The S&P 500 rose Friday on strong gains from big tech names Apple and Amazon to round out its biggest monthly gain in nearly two years.
The broad market index climbed 0.9%, while the Nasdaq Composite added 1%. The Dow Jones Industrial Average rose 155 points, or 0.5%.
Wall Street would post strong weekly gains. The Dow is now up 2.5% for the week, while the S&P 500 and Nasdaq Composite are each up about 4%.
The key averages were also on track for their best month of the year. The Dow is on track for a gain of more than 6% for July, which would be its highest since March 2021. The S&P 500 is up 8.8% this month and the Nasdaq Composite, which is still in bear market territory , has almost risen. 12%. Both are looking at their biggest monthly gains since November 2020.
That performance is in stark contrast to the previous six months, when stocks plummeted to their bear market levels in June. The market reversed as investor fears about the aggressive pace of the Federal Reserve’s rate hikes began to ease and the idea that inflation may have peaked.
“Starting from a position of depressed sentiment and bearish positioning was an asset, but the bigger picture was a subtle shift in inflation and inflation expectations, and thus the market’s expectation for the path of the Fed,” said Ross Mayfield, investment strategy analyst at Baird. “Recently, the resilience of corporate earnings has only contributed to the bull case and probably put a bottom under equity markets in the near term.”
Still, some continued to worry about inflation levels with Russia’s ongoing war on Ukraine and the possibility that markets could turn lower again. On Friday, the Bureau of Economic Analysis reported that the June personal consumption index is up 6.8% on a 12-month basis.
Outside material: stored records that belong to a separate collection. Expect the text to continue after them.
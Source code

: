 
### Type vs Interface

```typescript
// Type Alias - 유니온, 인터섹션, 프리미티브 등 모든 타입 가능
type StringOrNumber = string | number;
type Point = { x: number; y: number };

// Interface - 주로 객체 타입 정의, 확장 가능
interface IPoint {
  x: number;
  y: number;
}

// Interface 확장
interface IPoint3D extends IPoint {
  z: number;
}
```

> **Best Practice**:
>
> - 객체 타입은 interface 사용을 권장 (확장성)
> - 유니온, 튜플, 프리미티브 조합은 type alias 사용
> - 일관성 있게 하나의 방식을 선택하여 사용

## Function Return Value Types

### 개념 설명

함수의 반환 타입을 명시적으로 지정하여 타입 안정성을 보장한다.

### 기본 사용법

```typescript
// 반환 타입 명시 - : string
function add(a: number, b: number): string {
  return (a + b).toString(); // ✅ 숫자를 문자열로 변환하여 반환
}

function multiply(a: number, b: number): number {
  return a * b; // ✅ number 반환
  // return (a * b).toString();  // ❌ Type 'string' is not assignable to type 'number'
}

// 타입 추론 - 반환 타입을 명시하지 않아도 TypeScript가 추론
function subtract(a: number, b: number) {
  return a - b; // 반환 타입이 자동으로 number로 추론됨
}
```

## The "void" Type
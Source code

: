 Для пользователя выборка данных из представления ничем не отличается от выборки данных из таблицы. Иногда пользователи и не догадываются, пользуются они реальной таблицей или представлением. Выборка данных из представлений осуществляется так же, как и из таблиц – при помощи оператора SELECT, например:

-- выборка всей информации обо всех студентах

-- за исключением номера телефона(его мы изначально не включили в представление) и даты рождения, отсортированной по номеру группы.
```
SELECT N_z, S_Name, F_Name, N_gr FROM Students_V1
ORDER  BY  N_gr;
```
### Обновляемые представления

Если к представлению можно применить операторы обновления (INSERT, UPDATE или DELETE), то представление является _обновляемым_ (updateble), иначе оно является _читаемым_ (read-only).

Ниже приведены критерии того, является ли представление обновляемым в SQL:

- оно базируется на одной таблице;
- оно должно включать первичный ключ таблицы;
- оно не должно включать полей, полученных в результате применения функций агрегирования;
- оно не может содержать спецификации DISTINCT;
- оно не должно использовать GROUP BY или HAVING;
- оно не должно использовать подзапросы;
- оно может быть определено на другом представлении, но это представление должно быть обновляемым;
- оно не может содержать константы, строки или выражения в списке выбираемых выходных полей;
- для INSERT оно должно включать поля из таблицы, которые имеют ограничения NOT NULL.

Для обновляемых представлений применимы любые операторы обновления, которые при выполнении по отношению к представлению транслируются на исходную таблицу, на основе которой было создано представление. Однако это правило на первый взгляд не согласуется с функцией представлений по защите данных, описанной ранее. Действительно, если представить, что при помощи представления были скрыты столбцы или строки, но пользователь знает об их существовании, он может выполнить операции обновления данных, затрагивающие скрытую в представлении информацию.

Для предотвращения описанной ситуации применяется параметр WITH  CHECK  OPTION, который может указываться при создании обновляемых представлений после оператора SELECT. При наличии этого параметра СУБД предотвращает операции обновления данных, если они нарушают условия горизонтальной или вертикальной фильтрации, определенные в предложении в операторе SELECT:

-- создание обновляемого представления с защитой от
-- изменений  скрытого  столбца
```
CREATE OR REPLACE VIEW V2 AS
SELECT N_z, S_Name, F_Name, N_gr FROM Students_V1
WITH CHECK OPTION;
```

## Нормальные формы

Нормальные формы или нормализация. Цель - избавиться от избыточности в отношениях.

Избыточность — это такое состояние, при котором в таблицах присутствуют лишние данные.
This inflation indicator, closely monitored by the Fed, reached its highest level since January 1982.
“This may eventually turn out to be a bear market rally – they are very common during longer bear markets – but the combination of interest rate deferral, bearish sentiment and positioning, and corporate and consumer resilience in the face of inflation has been enough to lead to a rally in risky assets,” Mayfield said.
On Friday, investors also got the latest reading from the University of Michigan Consumer Sentiment Index, which came in at 51.5 for July. That’s a slight improvement from the preliminary reading and higher than the June 50 all-time low.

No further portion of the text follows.